We had a lot of fun playing with last week’s experiment. However, it became quickly obvious that clicking on a button next to the service you want to deploy is much more convenient than talking to your web browser. Could we take the experiment further and build something that’s actually useful?

Well, we all knew about Twilio. Some kind of interaction with a phone thus seemed like the next logical step. Most of us have some kind of SSH client on our phone, so we are able to deploy or restart services on the go. However, it seemed like being able to send text messages to our Deployment Manager (or even better, call our Deployment Manager) could be convenient.

On Friday afternoon, a couple of hours after writing our last blog post, we were done implementing a simple version of text message-based deployment. The implementation is so trivial that I am not going to dive into too much details. Let’s just say that text messages sent to the phone number we are renting from Twilio ultimately reach our Deployment Manager, and that our Deployment Manager checks the phone number of the sender against a white list, parses the message, and triggers the appropriate action.

The only interesting thing to note is that we basically got the phone number white list of our engineering team for free as each one of us has a representation in our code base. Indeed, in the true dev ops spirit, we strongly believe that everything (infrastructure, for example) should be treated as code (or even better, everything should be code.) This let us do things like @Alert(JULIEN_WETTERWALD) which indicate to our monitoring system who to alert if a piece of code goes wrong. Also, it’s pretty nice to have the compiler help us transition smoothly when an engineer leaves the team.

Okay, so we got text messages to work. That’s pretty cool. But what about calling our Deployment Manager? Given Twilio’s API, it would be pretty straightforward to present a menu and offer the caller to press a number to deploy a service. However, voice recognition would be much cooler. Twilio does offer voice recognition, but we quickly started looking for alternatives given the fact that we wanted to restrict the speech recognizer to a very specific (and small) grammar. Indeed, some of our services have unusual or hard-to-pronounce names.

We ended up using Sphinx-4, which is a speech recognizer written in Java implementing the javax.speech.recognition interfaces.

The first step is to import all the libraries required by Sphinx-4. I ended up downloading sphinx4-1.0beta6-bin.zip and adding all the jars from the lib/ directory to our class path. You’ll have to execute jsapi.sh in order to create jsapi.jar.

The next step is to set up Sphinx-4 to analyze the audio files sent by Twilio.
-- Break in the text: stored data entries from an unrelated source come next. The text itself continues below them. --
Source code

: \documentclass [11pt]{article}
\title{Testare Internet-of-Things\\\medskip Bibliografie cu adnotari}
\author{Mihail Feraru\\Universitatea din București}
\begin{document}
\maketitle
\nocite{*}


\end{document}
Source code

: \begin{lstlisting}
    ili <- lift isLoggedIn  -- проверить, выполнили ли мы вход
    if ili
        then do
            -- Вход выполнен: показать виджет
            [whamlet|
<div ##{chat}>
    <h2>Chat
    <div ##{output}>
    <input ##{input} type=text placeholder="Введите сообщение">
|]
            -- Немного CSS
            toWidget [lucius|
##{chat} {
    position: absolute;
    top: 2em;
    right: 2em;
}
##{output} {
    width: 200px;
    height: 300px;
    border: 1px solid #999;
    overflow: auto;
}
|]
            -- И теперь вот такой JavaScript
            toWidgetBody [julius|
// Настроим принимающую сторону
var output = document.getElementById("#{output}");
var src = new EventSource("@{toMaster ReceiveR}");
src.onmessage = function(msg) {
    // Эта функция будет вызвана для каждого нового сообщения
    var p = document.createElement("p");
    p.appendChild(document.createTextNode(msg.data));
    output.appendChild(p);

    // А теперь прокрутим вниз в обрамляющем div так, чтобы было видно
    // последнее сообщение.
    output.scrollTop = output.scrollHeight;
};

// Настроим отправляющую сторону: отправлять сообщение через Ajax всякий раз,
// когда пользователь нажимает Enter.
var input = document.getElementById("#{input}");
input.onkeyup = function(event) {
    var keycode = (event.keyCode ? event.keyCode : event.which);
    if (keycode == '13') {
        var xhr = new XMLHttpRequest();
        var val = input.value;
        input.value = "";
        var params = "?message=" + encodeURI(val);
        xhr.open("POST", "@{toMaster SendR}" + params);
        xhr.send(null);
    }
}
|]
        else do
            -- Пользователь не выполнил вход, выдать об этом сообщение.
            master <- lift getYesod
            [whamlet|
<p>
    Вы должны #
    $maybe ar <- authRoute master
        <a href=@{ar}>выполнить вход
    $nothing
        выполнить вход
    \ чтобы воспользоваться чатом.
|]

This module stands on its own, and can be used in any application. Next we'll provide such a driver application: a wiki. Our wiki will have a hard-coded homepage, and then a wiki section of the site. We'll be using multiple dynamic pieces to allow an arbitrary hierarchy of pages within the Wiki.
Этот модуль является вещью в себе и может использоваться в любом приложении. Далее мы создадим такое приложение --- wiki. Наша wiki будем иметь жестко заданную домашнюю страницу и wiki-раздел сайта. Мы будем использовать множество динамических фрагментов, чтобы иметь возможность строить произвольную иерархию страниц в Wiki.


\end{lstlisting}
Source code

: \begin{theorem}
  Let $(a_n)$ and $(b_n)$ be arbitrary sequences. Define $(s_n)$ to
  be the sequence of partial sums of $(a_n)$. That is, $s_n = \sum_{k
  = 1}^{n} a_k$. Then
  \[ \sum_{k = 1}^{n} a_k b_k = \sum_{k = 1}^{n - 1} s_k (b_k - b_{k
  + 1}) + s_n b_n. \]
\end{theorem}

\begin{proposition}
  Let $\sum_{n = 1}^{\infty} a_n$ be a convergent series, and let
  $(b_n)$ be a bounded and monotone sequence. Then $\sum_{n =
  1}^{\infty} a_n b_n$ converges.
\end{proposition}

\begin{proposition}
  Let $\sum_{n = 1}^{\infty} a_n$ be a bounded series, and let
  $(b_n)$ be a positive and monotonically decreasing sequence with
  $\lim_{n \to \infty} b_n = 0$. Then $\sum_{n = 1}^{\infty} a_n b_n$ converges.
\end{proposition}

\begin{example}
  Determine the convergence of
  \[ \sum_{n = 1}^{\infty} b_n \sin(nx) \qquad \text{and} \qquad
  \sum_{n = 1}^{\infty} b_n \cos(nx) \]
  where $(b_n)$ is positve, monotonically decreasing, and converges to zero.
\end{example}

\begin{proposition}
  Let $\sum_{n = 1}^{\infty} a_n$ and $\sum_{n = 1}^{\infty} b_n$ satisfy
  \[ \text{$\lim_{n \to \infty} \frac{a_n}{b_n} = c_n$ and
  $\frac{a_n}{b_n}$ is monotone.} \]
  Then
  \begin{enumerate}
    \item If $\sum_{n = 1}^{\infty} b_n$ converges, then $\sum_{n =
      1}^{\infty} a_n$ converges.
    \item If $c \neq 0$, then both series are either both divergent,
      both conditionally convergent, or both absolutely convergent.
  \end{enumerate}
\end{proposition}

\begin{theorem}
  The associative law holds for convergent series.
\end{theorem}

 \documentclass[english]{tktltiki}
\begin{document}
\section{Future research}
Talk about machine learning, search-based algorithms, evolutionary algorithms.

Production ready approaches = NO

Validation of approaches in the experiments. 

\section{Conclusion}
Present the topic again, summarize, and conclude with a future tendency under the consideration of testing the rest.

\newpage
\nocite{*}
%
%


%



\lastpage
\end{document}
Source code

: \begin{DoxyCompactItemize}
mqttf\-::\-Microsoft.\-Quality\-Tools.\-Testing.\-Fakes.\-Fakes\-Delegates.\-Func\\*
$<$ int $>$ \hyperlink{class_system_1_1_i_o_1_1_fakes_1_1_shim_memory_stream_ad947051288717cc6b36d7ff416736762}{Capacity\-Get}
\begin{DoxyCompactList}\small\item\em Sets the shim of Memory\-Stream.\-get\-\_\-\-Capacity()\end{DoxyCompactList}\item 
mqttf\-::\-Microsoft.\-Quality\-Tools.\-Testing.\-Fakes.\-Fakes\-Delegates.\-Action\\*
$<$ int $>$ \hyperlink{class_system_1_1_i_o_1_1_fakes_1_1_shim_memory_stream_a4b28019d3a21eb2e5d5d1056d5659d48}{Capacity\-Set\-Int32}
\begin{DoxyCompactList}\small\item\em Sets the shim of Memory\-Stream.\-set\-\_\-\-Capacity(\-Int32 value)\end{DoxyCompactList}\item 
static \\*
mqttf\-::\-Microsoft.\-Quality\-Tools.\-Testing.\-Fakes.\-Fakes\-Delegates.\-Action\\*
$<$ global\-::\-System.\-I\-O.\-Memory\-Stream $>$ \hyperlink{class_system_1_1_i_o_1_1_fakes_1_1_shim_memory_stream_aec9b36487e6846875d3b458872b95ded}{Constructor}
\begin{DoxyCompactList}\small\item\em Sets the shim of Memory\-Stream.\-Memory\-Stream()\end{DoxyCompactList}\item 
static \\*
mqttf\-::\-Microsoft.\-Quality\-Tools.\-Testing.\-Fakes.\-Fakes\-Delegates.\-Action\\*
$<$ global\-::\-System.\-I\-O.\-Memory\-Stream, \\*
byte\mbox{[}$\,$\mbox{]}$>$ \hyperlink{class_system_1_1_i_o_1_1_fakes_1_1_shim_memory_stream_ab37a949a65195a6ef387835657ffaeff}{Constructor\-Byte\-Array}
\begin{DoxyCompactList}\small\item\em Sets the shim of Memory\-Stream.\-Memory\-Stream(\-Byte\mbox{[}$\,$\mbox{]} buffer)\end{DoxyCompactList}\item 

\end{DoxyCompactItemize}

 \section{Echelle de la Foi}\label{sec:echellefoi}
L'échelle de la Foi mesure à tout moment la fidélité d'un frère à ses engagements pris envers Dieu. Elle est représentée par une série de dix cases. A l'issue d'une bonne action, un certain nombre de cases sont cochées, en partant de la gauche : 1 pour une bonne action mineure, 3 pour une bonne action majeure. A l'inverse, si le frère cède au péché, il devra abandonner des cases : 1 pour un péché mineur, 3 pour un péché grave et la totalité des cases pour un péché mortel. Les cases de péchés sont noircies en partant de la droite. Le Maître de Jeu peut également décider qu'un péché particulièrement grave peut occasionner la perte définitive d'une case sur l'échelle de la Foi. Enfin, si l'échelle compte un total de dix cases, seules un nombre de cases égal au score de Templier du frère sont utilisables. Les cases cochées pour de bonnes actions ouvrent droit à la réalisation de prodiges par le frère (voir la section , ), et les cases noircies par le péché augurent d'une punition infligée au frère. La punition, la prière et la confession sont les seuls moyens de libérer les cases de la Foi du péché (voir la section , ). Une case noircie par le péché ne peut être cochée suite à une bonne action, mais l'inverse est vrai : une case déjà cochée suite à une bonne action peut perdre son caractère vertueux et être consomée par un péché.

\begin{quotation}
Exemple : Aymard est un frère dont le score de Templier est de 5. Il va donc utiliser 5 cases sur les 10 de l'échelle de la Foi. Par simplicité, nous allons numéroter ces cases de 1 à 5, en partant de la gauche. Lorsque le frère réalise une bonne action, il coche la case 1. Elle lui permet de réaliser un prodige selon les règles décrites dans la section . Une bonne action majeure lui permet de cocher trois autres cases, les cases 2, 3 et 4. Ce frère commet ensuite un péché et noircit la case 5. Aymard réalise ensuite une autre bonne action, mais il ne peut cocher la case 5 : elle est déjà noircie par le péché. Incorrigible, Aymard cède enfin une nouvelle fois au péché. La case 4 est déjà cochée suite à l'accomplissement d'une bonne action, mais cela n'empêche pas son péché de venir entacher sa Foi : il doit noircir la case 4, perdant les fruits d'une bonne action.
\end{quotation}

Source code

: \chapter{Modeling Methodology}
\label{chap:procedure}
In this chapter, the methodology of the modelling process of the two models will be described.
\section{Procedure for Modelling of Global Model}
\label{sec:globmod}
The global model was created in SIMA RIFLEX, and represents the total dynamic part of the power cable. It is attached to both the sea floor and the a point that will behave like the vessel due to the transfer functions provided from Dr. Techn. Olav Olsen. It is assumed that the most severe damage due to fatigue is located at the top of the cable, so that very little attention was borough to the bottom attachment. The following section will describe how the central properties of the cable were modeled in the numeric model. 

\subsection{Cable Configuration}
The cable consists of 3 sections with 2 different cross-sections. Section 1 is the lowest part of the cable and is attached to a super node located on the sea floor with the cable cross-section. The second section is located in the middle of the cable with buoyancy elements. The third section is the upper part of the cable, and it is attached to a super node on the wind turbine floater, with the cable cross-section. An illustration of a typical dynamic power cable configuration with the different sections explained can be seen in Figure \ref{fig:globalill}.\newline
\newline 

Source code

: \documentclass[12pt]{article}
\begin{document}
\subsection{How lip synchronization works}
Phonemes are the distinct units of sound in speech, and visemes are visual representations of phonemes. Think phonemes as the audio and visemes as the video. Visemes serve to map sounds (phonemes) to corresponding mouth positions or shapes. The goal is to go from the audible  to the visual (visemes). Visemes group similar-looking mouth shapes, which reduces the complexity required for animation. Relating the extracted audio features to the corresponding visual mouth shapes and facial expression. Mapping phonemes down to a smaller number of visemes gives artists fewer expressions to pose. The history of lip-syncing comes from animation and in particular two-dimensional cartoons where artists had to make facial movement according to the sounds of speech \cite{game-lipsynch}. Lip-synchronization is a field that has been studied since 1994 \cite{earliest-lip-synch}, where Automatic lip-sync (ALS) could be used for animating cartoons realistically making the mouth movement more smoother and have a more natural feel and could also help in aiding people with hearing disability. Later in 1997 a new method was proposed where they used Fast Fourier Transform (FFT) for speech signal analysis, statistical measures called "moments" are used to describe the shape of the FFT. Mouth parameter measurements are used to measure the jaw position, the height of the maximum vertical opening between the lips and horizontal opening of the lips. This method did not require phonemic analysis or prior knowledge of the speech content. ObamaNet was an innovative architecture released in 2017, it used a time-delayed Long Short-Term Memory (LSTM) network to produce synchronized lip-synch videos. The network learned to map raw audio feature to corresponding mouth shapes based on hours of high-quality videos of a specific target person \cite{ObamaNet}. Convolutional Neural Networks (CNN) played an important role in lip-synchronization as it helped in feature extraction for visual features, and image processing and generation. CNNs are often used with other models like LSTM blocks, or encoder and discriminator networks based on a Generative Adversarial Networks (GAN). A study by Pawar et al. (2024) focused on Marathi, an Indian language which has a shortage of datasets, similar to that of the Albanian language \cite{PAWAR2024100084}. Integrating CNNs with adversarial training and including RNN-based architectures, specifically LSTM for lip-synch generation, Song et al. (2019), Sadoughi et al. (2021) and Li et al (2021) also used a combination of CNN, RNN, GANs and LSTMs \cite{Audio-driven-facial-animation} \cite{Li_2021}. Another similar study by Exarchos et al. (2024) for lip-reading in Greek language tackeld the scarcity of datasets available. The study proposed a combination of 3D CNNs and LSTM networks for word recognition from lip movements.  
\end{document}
I used Sphinx’ Transcriber example included in sphinx4-1.0beta6-src.zip as a starting point. Note that I am concatenating all utterances as I don’t really care about engineers trying to give two commands in a single recording.

Most of the complexity resides in the configuration file used by the ConfigurationManager. Again, the configuration from the Transcriber example is a good starting point. However, two important changes have to be made.

First, as explained on Sphinx’ FAQ, telephone audio has a limited range of frequencies. Instead of the WSJ_16k model used in most examples, the WSJ_8k model has to be used. Furthermore, parameters in the mel filter have to be changed.

Second, endpointing has to be disabled by removing speechClassifier, speechMarker, and nonSpeechDataFilter from the pipeline. The audio files are short enough for endpointing to be unnecessary. Furthermore, the first word was often not recognized with a live frontend.

Now that Sphinx is properly configured to recognized Twilio’s audio files, the final step is to write a grammar accepting some commands.

And that’s it. We ended up having to tweak the wordInsertionProbability in the configuration file. I test drove the tweaks by first writing tens of unit tests based on audio files downloaded from Twilio. I then tweaked the configuration until they all passed.